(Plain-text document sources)

########

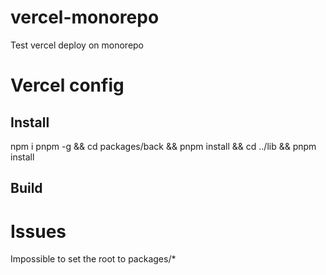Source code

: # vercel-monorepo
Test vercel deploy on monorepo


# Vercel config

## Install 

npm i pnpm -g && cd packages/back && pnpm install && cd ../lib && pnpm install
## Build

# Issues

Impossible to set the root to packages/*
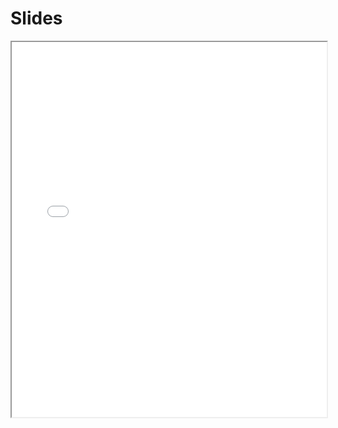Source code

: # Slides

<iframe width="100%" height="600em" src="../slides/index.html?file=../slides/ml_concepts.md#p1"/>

########

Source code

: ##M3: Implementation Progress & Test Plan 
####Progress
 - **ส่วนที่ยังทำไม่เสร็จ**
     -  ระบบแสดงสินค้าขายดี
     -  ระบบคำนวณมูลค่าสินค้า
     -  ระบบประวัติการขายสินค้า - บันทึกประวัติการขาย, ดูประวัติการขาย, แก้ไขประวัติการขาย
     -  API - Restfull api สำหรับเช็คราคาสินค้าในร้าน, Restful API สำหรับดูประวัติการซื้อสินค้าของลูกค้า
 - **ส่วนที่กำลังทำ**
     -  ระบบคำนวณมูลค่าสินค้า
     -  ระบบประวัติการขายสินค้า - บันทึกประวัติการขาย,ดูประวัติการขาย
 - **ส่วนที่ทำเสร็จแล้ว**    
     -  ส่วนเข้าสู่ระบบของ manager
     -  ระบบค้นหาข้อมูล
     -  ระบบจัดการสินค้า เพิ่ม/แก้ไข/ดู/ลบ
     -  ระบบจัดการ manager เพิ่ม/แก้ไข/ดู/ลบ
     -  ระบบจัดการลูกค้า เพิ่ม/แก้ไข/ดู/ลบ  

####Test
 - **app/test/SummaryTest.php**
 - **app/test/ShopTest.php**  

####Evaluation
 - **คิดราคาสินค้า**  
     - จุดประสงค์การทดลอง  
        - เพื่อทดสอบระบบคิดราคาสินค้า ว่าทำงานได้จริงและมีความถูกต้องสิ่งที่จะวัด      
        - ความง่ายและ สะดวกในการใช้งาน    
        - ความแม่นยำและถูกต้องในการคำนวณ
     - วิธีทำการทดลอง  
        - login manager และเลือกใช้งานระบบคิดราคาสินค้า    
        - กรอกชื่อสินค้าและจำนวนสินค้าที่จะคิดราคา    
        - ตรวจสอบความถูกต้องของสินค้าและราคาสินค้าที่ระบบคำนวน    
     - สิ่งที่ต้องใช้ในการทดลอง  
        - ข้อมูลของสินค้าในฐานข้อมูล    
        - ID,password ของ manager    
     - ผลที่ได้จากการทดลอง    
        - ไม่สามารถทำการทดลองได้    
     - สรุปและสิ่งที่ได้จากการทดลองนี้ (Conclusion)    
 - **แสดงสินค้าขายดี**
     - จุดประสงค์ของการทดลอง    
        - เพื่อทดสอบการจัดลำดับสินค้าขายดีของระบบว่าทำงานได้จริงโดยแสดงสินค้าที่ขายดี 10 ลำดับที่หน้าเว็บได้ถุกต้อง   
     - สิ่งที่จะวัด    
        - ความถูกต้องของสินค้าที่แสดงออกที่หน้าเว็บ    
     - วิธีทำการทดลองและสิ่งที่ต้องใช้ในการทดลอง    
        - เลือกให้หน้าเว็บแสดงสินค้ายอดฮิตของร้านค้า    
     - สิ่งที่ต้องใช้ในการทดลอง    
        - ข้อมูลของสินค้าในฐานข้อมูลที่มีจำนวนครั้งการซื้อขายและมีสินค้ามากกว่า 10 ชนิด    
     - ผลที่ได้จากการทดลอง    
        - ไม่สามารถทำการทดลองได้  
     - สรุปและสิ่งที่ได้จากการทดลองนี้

########

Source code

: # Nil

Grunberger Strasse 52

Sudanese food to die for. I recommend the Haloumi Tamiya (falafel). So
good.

########

- Task:
Which lines of the entries above contain the word "การขาย"? Copy each of them.

- Written answer:
     -  ระบบประวัติการขายสินค้า - บันทึกประวัติการขาย, ดูประวัติการขาย, แก้ไขประวัติการขาย
     -  ระบบประวัติการขายสินค้า - บันทึกประวัติการขาย,ดูประวัติการขาย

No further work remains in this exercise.